Ben and Emily - my youngest niece and nephew - will walk down the deck together. Will and Molly will walk down together. I think my mom and dad will walk me down. My best friend, Jen will be there!
Dad is going to do a reading ------------->
It's the Corinthians reading, pretty traditional for weddings. He asked if he could do it and that made me happy and it got me to thinking we need to make it be like a real wedding. Wait! This IS a real wedding!!!
I found some other passages I like that I've asked each niece and nephew to read: something short, something I like that is close to my heart and I'm hoping having the kids involved will make it nifty for them to be a part of our wedding.
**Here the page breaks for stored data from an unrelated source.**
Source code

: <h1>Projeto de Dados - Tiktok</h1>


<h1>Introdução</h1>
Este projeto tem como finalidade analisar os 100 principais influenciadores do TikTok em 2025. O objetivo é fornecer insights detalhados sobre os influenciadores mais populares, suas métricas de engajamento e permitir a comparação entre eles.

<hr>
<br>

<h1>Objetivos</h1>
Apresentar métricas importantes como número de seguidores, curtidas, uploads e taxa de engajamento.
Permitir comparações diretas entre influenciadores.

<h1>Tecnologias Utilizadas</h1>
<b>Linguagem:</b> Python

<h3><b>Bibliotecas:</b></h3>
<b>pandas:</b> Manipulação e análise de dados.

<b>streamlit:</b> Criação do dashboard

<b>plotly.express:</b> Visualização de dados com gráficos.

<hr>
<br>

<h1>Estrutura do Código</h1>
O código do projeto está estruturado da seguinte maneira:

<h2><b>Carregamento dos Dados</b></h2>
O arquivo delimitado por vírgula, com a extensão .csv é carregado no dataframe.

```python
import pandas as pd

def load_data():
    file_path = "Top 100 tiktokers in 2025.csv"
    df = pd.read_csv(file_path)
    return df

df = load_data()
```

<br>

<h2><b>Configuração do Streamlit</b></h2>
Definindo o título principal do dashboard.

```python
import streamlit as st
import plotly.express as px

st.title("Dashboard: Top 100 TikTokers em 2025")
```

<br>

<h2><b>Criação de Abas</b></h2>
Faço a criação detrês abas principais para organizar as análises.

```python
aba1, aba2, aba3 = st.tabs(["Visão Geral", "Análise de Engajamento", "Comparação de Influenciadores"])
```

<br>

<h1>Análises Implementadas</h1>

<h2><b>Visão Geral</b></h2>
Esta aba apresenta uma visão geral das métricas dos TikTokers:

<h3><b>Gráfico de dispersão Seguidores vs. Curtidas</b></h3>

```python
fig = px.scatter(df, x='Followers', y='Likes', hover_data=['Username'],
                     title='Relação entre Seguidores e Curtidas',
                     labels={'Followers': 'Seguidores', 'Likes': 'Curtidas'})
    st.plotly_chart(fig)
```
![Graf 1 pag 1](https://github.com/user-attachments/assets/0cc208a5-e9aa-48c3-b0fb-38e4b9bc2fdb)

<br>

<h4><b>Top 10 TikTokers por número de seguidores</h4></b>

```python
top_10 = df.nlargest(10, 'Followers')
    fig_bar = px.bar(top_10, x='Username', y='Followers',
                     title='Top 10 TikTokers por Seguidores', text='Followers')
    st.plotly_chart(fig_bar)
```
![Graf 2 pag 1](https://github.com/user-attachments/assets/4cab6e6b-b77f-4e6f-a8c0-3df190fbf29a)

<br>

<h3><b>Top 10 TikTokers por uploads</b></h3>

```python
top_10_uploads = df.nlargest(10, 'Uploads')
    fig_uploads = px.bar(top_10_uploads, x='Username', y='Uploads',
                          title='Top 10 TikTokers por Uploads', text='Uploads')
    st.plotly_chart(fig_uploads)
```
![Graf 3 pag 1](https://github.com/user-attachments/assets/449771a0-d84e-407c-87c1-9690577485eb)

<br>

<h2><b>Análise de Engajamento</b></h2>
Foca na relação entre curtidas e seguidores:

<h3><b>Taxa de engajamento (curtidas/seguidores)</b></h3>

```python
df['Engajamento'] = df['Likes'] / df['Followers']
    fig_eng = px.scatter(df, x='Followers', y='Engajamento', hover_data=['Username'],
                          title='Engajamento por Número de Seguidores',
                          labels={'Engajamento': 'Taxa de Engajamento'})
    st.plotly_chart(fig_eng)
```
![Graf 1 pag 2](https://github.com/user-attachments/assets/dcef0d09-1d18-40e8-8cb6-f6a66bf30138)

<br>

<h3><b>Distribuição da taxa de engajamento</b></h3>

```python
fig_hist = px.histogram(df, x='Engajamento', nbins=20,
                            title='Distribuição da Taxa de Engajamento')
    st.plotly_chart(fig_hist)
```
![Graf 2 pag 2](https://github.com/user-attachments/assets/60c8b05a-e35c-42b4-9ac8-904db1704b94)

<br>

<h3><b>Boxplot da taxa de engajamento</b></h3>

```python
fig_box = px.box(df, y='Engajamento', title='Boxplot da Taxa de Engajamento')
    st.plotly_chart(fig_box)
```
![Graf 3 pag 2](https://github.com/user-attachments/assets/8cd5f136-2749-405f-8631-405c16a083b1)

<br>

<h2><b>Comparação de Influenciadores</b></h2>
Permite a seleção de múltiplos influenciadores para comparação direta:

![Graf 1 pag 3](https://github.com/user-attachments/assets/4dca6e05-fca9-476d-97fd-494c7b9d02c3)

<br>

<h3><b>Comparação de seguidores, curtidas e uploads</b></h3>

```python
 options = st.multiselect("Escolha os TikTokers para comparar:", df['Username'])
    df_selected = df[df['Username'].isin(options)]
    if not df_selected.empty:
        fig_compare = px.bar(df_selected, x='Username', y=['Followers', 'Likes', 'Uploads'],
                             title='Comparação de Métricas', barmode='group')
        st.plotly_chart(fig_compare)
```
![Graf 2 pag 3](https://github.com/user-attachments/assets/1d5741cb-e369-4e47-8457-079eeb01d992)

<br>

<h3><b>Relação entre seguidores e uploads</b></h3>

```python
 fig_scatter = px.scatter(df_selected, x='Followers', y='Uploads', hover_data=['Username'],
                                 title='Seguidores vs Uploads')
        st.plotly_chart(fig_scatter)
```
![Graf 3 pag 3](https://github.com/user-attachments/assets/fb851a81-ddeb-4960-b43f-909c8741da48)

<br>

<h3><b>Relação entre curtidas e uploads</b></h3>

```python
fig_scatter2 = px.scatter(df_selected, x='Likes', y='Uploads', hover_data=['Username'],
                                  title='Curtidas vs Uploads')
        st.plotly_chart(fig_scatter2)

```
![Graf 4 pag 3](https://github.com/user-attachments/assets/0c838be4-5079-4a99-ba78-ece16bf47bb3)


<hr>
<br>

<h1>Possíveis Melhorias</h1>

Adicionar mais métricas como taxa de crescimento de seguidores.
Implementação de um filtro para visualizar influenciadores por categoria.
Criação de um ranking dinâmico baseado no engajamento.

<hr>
We're doing our own vows. I've got a jillion things swirling around in my head (imagine that) -- there's so much I want to say to Luther!! I did find a poem I really really liked:
Love by Roy Croft
I love you
Not only for what you are,
But for what I am
When I am with you.
I love you,
Not only for what
You have made of yourself,
But for what
You are making of me.
I love you
For the part of me
That you bring out;
I love you
For putting your hand
Into my heaped-up heart
And passing over
All the foolish, weak things
That you can't help
Spider's Web Dimly seeing there,
And for drawing out
Into the light
All the beautiful belongings
That no one else had looked
Quite far enough to find
I love you because you
Are helping me to make
Of the lumber of my life
Not a tavern
But a temple.
Out of the works
Of my every day
Not a reproach
But a song.
I love you
Because you have done
More than any creed
Could have done
To make me good.
And more than any fate
Could have done
To make me happy.
You have done it
Without a touch,
Without a word,
Without a sign.
You have done it
By being yourself.
The bad news? I shouldn't say bad. It is what it is... something we've expected but you're never ready for when it happens. This morning, Luther couldn't lift his arms at all.
To date, he's had limited use of his arms. No shoulder strength at all but he could fling up his elbows and grip a little. This morning, he couldn't fling and no grip. How can you be alone if you can't use your arms?
So far, I've been able to leave him alone for a time because he can take stuff out of the fridge, pop it in the micro wave. Awkwardly, he can use the phone or the bathroom... but he could use them.
Now? I'm not sure. Toward the afternoon, as he got "warmed up" - he got a little better. He could slide his pronto pups out of the fridge, on to a table, wheel the table to the microwave... but that was it.
We're not really sure what to do. Up the home health care? We're talking about paying someone just to be with him. And then I think - that should be me.
It will fall in to place. For all my worrying, everything seems to fall in to place. I have a great family, I have a really great guy, I'm getting married!!